Member of the Legislative Assembly of Nunavut
- In office October 27, 2008 – 2013
- Preceded by: David Simailak
- Succeeded by: Simeon Mikkungwak
- Constituency: Baker Lake

Personal details
- Born: Churchill, Manitoba
- Party: non-partisan consensus government

= Moses Aupaluktuq =

Canadian politician

Moses Aupaluktuq is a territorial politician from Baker Lake, Nunavut, Canada. He served as a member of the Legislative Assembly of Nunavut from 2008 to 2013.

==Political career==
Aupaluktuq ran for a seat to the Nunavut Legislature as a candidate in the Baker Lake in the 2008 territorial election. He defeated incumbent David Simailak in a hotly contested three-way race taking just over 41% of the popular vote.

Aupaluktuq also served as president and chairman of the board of directors of the Kivalliq Partners in Development Corporation (2005-2008). He also served as the first president of the National Inuit Youth Council (1994-1996) as well as the vice-president of the Inuit Youth Circumpolar Conference (1994-1996), board member of the Inuit Tapiriit Kanatami (1994-1996), and resident of the Kivalliq Hall Student Residence Council (1991-1992)

==Criminal charges==

The Royal Canadian Mounted Police charged him with liquor related offences on two separate occasions. The first offence occurred on November 7, 2009. The RCMP charged him with a drunk driving offence after he was found sleeping in his vehicle. The vehicle was stuck in snow, on a driveway, on private property. He claimed he had no keys to enter his home in the community of Baker Lake, Nunavut.
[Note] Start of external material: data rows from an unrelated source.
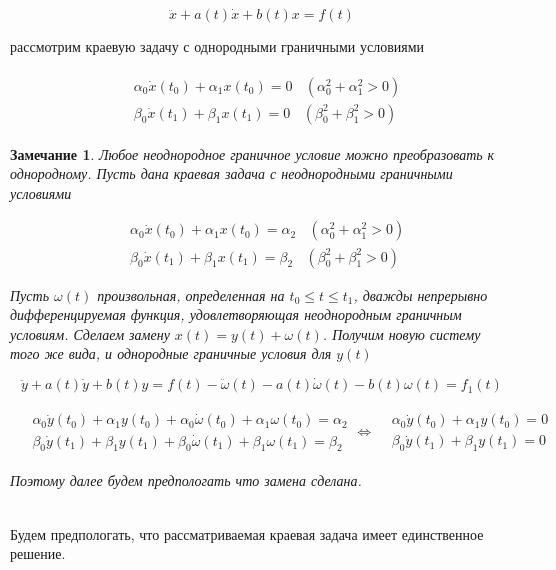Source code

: \documentclass{article}
\theoremstyle{plain} \newtheorem*{theorem*}{Теорема}
\theoremstyle{plain} \newtheorem{theorem}{Теорема}[section]
\theoremstyle{defintition} \newtheorem*{corollary*}{Следствие}
\theoremstyle{plain} \newtheorem*{example*}{Пример}
\theoremstyle{plain} \newtheorem*{remark*}{Замечание}
\begin{document}
\begin{equation}
    \ddot{x} + a(t)\dot{x} + b(t)x = f(t)
\end{equation}

рассмотрим краевую задачу с однородными граничными условиями

\begin{gather}
\begin{split}
    & \alpha_0 \dot{x}(t_0) + \alpha_1 x(t_0) = 0
    \ \ \ \ (\alpha^2_0 + \alpha^2_1 > 0) \\
    & \beta_0 \dot{x}(t_1) + \beta_1 x(t_1) = 0
    \ \ \ \ (\beta^2_0 + \beta^2_1 > 0)
\end{split}
\end{gather}

\begin{remark*}
    Любое неоднородное граничное условие можно преобразовать
    к однородному. Пусть дана краевая задача с неоднородными
    граничными условиями

    \begin{align*}
    & \alpha_0 \dot{x}(t_0) + \alpha_1 x(t_0) = \alpha_2
        \ \ \ \ (\alpha^2_0 + \alpha^2_1 > 0) \\
    & \beta_0 \dot{x}(t_1) + \beta_1 x(t_1) = \beta_2
    \ \ \ \ (\beta^2_0 + \beta^2_1 > 0)
    \end{align*}

    Пусть $\omega(t)$ произвольная, определенная на
    $t_0 \le t \le t_1$, дважды непрерывно дифференцируемая
    функция, удовлетворяющая неоднородным граничным условиям.
    Сделаем замену $x(t) = y(t) + \omega(t)$. Получим
    новую систему того же вида, и однородные граничные
    условия для $y(t)$

    \begin{equation*}
        \ddot{y} + a(t)\dot{y} + b(t)y =
        f(t) - \ddot{\omega}(t) - a(t)\dot{\omega}(t) -
        b(t)\omega(t) = f_1(t)
    \end{equation*}

    \begin{gather*}
        \begin{aligned}
            & \alpha_0 \dot{y}(t_0) + \alpha_1 y(t_0) +
            \alpha_0 \dot{\omega}(t_0) + \alpha_1 \omega(t_0)
            = \alpha_2 \\
            & \beta_0 \dot{y}(t_1) + \beta_1 y(t_1) +
            \beta_0 \dot{\omega}(t_1) + \beta_1 \omega(t_1)
            = \beta_2
        \end{aligned}
        \iff
        \begin{aligned}
            & \alpha_0 \dot{y}(t_0) + \alpha_1 y(t_0) = 0 \\
            & \beta_0 \dot{y}(t_1) + \beta_1 y(t_1) = 0
        \end{aligned}
    \end{gather*}

    Поэтому далее будем предпологать что замена сделана.

\end{remark*}
\mbox{} \\
Будем предпологать, что рассматриваемая краевая задача
имеет единственное решение.
\end{document}
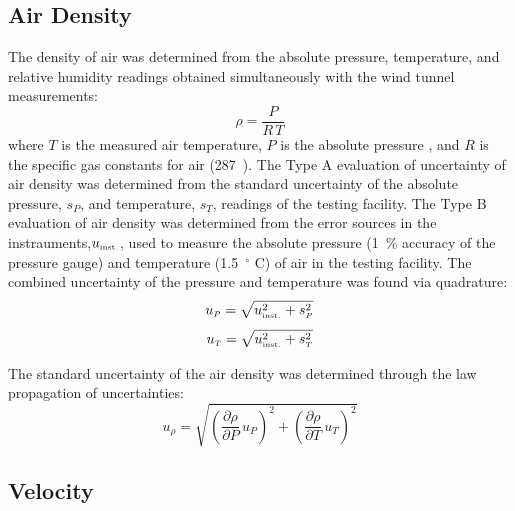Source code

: \documentclass[12pt]{article}
\begin{document}
\subsection{Air Density}
\label{ssec:ADUncertainty}

The density of air was determined from the absolute pressure, temperature, and relative humidity readings obtained simultaneously with the wind tunnel measurements:
\begin{equation}
\rho  =  \frac{P}{R\,T}
\end{equation}
where $T$ is the measured air temperature, $P$ is the absolute pressure , and  $R$ is the specific gas constants for air (287~\si{}). The Type A evaluation of uncertainty of air density was determined from the standard uncertainty of the absolute pressure, $s_{\scriptscriptstyle P}$, and temperature, $s_{\scriptscriptstyle T}$, readings of the testing facility. The Type B evaluation of air density was determined from the error sources in the instrauments,$ u_{\rm \scriptscriptstyle inst.}$, used to measure the absolute pressure (1~\% accuracy of the pressure gauge) and temperature (1.5~$^{\circ}$ C) of air in the testing facility. The combined uncertainty of the pressure and temperature was found via quadrature:
\begin{equation}
\label{eq:abspressureuncertainty}
u_{\scriptscriptstyle P} = \sqrt{ u_{\rm \scriptscriptstyle inst.}^2 + s_{\scriptscriptstyle P}^2}
\end{equation}
\begin{equation}
\label{eq:tempuncertainty}
u_{\scriptscriptstyle T} = \sqrt{ u_{\rm \scriptscriptstyle inst.}^2 + s_{\scriptscriptstyle T}^2}
\end{equation}

The standard uncertainty of the air density was determined through the law propagation of uncertainties:
\begin{equation}
\label{eq:Densityuncertainty}
u_{\scriptscriptstyle \rho} = \sqrt{{\left( \frac{\partial \rho}{\partial P}\,u_{\scriptscriptstyle P} \right) }^2+{\left(\frac{\partial \rho}{\partial T}\,u_{\scriptscriptstyle T}\right)}^2}
\end{equation}

\subsection{Velocity}
\label{ssec:VelUncertainty}
\end{document}
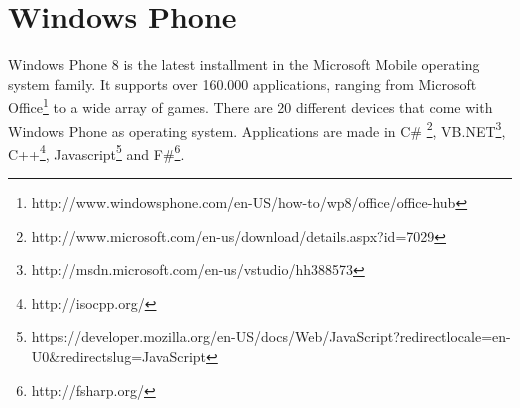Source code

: \section{Windows Phone}
Windows Phone 8 is the latest installment in the Microsoft Mobile operating system family. It supports over 160.000 applications, ranging from Microsoft Office\footnote{http://www.windowsphone.com/en-US/how-to/wp8/office/office-hub} to a wide array of games. There are 20 different devices that come with Windows Phone as operating system. 
Applications are made in C\# \footnote{http://www.microsoft.com/en-us/download/details.aspx?id=7029}, VB.NET\footnote{http://msdn.microsoft.com/en-us/vstudio/hh388573}, C++\footnote{http://isocpp.org/}, Javascript\footnote{https://developer.mozilla.org/en-US/docs/Web/JavaScript?redirectlocale=en-U0\&redirectslug=JavaScript} and F\#\footnote{http://fsharp.org/}.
Aupaluktuq contested the impaired driving charge, stating that the incident happened as the vehicle was stuck in snow in driveway on private residence property and the vehicle had already been in the driveway the day before. No mention was made as to whether the vehicle was running at the time of the offence.

His second charge came on October 1, 2010, where he was charged with unlawful possession of liquor. A liquor permit was proven later and charges dropped.